“… E ora scrivo un libro: una sfida enorme, un salto nel vuoto. Un percorso interiore sicuramente divertente e allo stesso tempo doloroso. Non ho grandi aspettative: il peggio che mi possa capitare è capire qualcosa in più su me stesso. …”
Ci sono sorprese che ti restano addosso molto più di altre. Sono quelle che davvero non ti aspetti, che hanno il potere di interagire con le tue emozioni molto più di altre; che, spesso, ti mostrano scenari che non ti saresti mai aspettato e che, soprattutto, ti trascinano e ti fanno riemergere.
“Come acqua” di Roberto Chilosi, AltreVoci Edizioni, è stato tutto questo e anche di più.
Andiamo con ordine, come al solito questa è la parte più difficile perché le emozioni sono tante, si affollano, e io devo fare un po’ d’ordine.
Roberto Chilosi è uno sportivo: canoista, nuotatore, guida rafting, maestro di canoa. Le sue imprese sportive lo hanno portato in giro per il mondo ad affrontare avventure che, credetemi, se siete i classici lettori da divano, vi faranno strabuzzare gli occhi.
“Come acqua”, infatti, è una sorta di diario nel quale l’autore racconta luoghi, sforzi, impegno, follia, coraggio, allenamento, pratica e tecnica. Non solo, e qui viene il bello… Questa opera è una raccolta di spirito, umanità, rispetto, solitudine, mistero, sacrificio, accettazione e… fame. Una narrazione d’emozione e sentimento, di coraggio e speranza, che si tinge del bisogno primordiale dell’uomo: il cibo. Non mi credete? Confesso che non lo avrei creduto nemmeno io. “Come acqua” è stata una sorpresa, sin dall’inizio.

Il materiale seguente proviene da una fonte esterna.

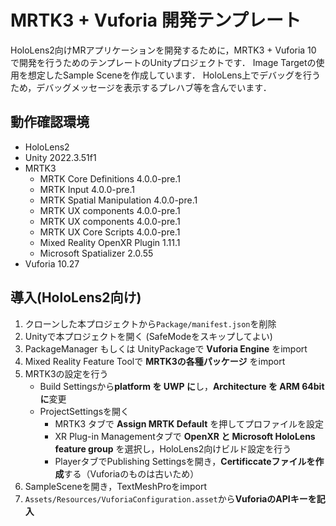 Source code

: # MRTK3 + Vuforia 開発テンプレート
HoloLens2向けMRアプリケーションを開発するために，MRTK3 + Vuforia 10 で開発を行うためのテンプレートのUnityプロジェクトです．
Image Targetの使用を想定したSample Sceneを作成しています．
HoloLens上でデバッグを行うため，デバッグメッセージを表示するプレハブ等を含んでいます．

## 動作確認環境
- HoloLens2
- Unity 2022.3.51f1
- MRTK3
  - MRTK Core Definitions 4.0.0-pre.1
  - MRTK Input 4.0.0-pre.1
  - MRTK Spatial Manipulation 4.0.0-pre.1
  - MRTK UX components 4.0.0-pre.1
  - MRTK UX components 4.0.0-pre.1
  - MRTK UX Core Scripts 4.0.0-pre.1
  - Mixed Reality OpenXR Plugin 1.11.1
  - Microsoft Spatializer 2.0.55
- Vuforia 10.27

## 導入(HoloLens2向け)
1. クローンした本プロジェクトから`Package/manifest.json`を削除
2. Unityで本プロジェクトを開く (SafeModeをスキップしてよい)
3. PackageManager もしくは UnityPackageで **Vuforia Engine** をimport
4. Mixed Reality Feature Toolで **MRTK3の各種パッケージ** をimport
6. MRTK3の設定を行う
   - Build Settingsから**platform を UWP に**し，**Architecture を ARM 64bit に**変更
   - ProjectSettingsを開く
     - MRTK3 タブで **Assign MRTK Default** を押してプロファイルを設定
     - XR Plug-in Managementタブで **OpenXR と Microsoft HoloLens feature group** を選択し，HoloLens2向けビルド設定を行う
     - PlayerタブでPublishing Settingsを開き，**Certificcateファイルを作成**する（Vuforiaのものは古いため）
7. SampleSceneを開き，TextMeshProをimport
8. `Assets/Resources/VuforiaConfiguration.asset`から**VuforiaのAPIキーを記入**
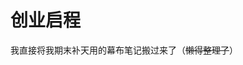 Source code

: # 创业启程

我直接将我期末补天用的幕布笔记搬过来了（~~懒得整理了~~）

<center>
<object
    type="application/pdf"
    data="/assets/notes/entrepreneurship.pdf#page=1&view=FitH&toolbar=1&navpanes=0"
    width=100%
    height=1000>
</object>
</center> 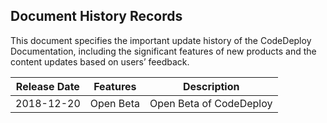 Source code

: ## Document History Records

This document specifies the important update history of the CodeDeploy Documentation, including the significant features of new products and the content updates based on users’ feedback.

| Release Date      |    Features |Description |
| :--------: | :--------: | :--------: |
| 2018-12-20  | Open Beta	 | Open Beta of CodeDeploy	 |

La prima avventura inizia nel giorno della vigilia di Natale, in un ristorante toscano. Nel bel mezzo della solennità del servizio, come solitamente si conviene alla giornata in questione, l’autore organizza la sua spedizione: la discesa in solitaria di uno dei torrenti più impegnativi della Lunigiana. Quando atterriamo in Cile, ci sembra di sentire il profumo della carne che cuoce sulla griglia, della frutta esotica che profuma l’aria e dei biscotti “simili ai Ringo”. All’Elba l’adrenalina e la fame si saziano con calzoni, Coca Cola, e cioccolato bianco; in Tibet cavoli e uova vanno per la maggiore. E poi ci sono i piatti “on the road” (pasta, riso liofilizzato), le barrette energetiche che salvano sempre e molto altro ancora.
Lo stile narrativo è uno dei miei preferiti: autenticità e capacità di tradurre pensieri formano una comunicazione diretta e coinvolgente. Lo sfondo naturale, raccontato attraverso uno sguardo rispettoso, e il racconto delle imprese sportive, realizzato con un taglio moderno e sintetico al punto giusto, conferiscono ulteriore interesse all’opera.
Soprese, dicevo in principio… e siccome io adoro sorprendervi, ho pensato di ospitare l’autore, qui e ora, per il ciclo #boodinterviste.
Godetevi la lettura.
Buongiorno Roberto e grazie per aver accettato questo invito.
Grazie a te per l’opportunità che mi hai dato di poter rispondere a queste domande, per aver letto attentamente il libro e averne colto lo spirito.
Grazie anche a chi leggerà questa intervista e leggerà il libro.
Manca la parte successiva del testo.